→ WORK TASK:
Could you filter the records below down to the lines that include the word "currentBlockNum"?

(AVAILABLE DATA Opens)

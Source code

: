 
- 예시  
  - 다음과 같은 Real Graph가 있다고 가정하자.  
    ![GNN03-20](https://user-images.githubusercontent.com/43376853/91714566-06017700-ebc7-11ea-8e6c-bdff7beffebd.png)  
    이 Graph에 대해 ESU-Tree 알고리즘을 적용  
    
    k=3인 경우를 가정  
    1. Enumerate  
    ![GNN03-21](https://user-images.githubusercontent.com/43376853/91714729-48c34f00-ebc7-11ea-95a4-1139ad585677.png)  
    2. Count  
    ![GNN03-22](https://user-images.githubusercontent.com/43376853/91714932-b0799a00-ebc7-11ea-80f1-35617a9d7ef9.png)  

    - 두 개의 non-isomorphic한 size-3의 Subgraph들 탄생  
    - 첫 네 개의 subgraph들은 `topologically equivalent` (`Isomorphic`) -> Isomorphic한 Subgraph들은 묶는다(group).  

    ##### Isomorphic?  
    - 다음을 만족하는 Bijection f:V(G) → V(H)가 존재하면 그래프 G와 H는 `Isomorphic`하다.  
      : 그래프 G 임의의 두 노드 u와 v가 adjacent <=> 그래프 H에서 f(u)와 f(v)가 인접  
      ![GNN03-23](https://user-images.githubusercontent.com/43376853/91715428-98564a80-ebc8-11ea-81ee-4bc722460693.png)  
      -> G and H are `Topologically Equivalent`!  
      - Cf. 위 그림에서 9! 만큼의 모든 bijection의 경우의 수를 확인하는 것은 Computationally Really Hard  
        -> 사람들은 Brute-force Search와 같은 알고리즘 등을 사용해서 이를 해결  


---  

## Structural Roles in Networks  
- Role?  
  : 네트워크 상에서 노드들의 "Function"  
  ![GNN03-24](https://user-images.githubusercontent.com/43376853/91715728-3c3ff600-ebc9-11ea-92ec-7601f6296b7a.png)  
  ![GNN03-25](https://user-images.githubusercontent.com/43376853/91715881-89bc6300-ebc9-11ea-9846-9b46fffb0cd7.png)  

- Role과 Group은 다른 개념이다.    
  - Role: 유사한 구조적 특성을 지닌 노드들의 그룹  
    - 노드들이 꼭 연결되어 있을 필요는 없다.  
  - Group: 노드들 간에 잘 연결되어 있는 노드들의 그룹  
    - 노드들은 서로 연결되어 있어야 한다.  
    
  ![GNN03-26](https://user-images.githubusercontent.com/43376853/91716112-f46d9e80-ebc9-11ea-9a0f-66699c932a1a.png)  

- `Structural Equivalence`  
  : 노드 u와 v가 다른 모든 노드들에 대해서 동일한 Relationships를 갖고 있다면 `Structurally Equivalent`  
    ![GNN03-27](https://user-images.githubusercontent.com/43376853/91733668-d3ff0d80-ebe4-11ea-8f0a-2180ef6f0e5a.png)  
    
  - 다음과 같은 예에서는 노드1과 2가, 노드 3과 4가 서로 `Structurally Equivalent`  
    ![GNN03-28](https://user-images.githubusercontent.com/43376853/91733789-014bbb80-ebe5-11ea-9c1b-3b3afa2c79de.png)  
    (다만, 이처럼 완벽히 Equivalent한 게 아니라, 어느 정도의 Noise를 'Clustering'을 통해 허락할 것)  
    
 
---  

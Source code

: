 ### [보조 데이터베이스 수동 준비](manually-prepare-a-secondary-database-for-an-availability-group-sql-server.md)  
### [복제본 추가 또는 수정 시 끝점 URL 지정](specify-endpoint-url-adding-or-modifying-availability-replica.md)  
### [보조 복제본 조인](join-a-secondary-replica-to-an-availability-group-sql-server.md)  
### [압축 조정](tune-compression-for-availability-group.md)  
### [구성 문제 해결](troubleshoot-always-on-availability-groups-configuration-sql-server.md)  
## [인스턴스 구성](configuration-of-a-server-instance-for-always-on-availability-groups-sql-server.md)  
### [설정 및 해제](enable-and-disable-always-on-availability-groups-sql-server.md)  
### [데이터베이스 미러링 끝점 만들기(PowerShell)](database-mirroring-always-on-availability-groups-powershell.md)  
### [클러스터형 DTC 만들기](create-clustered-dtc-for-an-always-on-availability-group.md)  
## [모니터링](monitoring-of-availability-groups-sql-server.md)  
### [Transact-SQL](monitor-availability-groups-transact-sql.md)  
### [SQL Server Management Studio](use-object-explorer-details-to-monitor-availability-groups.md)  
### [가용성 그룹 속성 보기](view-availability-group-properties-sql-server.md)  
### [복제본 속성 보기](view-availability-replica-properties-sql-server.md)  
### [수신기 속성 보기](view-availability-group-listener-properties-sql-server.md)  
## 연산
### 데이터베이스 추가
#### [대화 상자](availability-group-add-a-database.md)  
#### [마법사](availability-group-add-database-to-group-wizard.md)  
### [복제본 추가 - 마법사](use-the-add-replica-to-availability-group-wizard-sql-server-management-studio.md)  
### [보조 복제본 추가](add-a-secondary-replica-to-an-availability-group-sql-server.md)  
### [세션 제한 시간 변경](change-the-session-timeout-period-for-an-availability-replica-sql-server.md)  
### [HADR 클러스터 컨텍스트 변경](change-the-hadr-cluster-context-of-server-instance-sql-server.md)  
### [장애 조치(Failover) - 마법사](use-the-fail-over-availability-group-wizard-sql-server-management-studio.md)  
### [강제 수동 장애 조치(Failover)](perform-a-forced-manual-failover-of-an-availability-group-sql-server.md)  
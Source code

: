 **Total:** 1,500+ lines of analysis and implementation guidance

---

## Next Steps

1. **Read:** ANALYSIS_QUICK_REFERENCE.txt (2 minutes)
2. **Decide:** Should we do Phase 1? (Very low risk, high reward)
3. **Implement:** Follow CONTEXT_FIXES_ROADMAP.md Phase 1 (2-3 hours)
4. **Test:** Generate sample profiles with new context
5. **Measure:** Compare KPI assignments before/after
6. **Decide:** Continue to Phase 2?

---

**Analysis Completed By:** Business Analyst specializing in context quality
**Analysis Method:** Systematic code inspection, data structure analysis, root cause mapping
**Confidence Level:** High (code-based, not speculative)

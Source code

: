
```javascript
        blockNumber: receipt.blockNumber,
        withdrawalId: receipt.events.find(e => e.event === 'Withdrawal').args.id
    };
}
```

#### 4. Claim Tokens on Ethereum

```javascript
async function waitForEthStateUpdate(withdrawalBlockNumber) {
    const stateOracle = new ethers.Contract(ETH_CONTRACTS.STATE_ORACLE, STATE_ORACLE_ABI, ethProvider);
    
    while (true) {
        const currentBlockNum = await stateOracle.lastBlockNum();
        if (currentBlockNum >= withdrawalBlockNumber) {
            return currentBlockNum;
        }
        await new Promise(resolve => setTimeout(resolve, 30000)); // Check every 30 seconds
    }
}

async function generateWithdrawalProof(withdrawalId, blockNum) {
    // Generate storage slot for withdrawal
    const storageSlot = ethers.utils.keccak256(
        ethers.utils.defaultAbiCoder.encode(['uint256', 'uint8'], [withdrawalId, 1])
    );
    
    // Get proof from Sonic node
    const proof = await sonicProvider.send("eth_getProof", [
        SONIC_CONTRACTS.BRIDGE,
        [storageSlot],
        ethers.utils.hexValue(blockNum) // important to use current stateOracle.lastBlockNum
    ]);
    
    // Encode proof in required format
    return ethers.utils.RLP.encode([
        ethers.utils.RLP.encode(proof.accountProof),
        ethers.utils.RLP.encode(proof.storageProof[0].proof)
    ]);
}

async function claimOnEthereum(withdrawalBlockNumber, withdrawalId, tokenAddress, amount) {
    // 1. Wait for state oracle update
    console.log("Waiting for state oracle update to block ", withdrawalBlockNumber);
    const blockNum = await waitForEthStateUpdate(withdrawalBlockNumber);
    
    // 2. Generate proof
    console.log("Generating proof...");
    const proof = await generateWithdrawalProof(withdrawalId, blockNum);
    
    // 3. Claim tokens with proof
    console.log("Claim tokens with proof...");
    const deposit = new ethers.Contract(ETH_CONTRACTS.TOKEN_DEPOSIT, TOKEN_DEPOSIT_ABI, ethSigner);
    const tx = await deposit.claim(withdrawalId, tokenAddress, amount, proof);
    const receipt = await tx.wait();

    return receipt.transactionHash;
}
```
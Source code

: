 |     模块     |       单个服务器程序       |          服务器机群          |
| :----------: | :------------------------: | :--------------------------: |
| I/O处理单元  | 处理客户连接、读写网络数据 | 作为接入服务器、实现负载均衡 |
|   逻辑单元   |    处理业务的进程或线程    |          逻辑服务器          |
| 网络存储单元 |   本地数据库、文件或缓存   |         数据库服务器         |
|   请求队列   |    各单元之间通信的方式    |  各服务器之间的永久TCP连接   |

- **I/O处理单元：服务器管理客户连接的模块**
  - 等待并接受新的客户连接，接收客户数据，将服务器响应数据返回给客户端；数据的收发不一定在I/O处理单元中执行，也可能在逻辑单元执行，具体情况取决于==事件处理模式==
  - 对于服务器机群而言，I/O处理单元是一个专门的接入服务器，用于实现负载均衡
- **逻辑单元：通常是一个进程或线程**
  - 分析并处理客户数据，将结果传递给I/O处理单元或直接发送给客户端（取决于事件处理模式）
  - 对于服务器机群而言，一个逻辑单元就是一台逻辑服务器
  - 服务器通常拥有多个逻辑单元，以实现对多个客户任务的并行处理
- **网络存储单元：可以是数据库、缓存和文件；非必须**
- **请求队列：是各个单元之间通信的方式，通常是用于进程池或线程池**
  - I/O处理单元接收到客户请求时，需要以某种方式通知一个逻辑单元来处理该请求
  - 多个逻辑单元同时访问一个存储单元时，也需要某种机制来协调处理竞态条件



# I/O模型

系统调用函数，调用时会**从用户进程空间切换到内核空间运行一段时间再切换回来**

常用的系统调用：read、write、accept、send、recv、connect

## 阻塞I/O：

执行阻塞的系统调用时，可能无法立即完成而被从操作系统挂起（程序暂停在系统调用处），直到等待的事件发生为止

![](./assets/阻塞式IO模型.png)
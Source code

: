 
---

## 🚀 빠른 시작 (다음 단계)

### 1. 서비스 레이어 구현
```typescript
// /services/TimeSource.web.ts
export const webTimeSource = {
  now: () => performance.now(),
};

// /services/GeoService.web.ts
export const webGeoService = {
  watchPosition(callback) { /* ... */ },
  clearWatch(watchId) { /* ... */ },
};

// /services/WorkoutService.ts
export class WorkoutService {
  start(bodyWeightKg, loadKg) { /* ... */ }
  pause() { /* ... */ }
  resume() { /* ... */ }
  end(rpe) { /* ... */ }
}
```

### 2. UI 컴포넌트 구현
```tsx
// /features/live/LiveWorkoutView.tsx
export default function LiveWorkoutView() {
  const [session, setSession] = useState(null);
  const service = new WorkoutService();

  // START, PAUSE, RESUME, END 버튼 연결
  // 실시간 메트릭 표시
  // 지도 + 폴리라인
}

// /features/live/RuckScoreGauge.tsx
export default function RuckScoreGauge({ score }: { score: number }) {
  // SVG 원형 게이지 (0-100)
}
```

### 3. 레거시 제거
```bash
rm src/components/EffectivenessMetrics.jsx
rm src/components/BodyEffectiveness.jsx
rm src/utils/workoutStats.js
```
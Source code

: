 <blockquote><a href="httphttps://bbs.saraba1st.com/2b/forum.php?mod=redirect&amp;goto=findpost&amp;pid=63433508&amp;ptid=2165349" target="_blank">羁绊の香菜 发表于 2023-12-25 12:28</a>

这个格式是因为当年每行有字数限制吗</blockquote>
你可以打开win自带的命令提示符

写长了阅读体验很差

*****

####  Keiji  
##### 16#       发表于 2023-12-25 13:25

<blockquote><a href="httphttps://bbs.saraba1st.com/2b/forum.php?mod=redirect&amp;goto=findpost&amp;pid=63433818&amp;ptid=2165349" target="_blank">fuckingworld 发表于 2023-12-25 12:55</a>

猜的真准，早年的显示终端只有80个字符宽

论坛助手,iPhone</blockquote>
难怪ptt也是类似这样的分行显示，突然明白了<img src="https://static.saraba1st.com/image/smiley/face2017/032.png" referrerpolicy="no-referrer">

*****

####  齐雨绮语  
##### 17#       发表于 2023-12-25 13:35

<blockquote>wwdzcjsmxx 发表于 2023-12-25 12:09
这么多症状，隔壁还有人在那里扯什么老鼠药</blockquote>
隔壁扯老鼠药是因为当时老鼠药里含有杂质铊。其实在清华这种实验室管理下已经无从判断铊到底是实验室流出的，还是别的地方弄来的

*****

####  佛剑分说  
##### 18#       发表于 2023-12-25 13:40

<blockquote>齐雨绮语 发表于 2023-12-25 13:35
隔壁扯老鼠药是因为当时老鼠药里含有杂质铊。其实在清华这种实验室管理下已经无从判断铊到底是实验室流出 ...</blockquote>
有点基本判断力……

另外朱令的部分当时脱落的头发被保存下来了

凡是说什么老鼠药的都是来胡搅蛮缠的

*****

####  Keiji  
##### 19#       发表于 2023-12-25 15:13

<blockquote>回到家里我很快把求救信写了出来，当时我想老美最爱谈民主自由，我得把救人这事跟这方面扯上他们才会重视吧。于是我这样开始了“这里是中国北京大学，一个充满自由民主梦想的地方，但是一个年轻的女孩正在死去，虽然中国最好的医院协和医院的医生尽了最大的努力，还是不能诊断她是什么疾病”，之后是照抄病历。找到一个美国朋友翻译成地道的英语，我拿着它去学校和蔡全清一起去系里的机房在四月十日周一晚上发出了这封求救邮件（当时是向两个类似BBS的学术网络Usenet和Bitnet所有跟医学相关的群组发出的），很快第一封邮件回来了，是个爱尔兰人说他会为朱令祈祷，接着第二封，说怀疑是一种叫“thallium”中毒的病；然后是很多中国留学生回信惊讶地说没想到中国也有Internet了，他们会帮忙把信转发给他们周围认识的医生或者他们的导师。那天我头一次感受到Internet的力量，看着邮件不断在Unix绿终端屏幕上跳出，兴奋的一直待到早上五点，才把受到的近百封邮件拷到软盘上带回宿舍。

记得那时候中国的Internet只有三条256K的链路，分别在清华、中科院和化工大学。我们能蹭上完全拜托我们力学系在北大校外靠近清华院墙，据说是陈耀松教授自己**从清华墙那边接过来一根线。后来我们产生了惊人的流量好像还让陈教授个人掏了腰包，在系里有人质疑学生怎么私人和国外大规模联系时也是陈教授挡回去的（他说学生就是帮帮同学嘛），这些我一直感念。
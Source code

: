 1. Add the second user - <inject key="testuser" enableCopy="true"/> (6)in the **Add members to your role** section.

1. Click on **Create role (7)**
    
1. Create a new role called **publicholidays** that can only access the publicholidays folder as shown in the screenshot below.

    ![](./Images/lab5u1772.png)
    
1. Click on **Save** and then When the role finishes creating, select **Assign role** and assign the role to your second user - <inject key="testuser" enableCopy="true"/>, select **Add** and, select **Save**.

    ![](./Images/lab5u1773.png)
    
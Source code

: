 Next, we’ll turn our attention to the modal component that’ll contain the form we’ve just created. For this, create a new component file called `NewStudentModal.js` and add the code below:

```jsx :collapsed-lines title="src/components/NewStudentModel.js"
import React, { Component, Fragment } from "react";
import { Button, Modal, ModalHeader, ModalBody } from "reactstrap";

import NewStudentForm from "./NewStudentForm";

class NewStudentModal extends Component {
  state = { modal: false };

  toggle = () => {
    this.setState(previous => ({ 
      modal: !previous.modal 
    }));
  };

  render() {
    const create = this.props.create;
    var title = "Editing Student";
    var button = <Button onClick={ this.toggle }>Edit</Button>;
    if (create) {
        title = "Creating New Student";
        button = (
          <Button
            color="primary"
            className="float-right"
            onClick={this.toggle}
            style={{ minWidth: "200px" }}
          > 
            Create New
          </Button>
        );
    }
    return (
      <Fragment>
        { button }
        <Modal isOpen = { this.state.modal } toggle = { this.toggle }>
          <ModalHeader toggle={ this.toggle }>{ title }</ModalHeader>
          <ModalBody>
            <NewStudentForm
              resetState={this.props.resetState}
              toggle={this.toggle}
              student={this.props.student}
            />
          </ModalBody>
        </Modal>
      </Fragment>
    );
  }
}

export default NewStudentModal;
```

(AVAILABLE DATA Closes)

→ ANSWER TO THIS TASK:
        const currentBlockNum = await stateOracle.lastBlockNum();
        if (currentBlockNum >= withdrawalBlockNumber) {
            return currentBlockNum;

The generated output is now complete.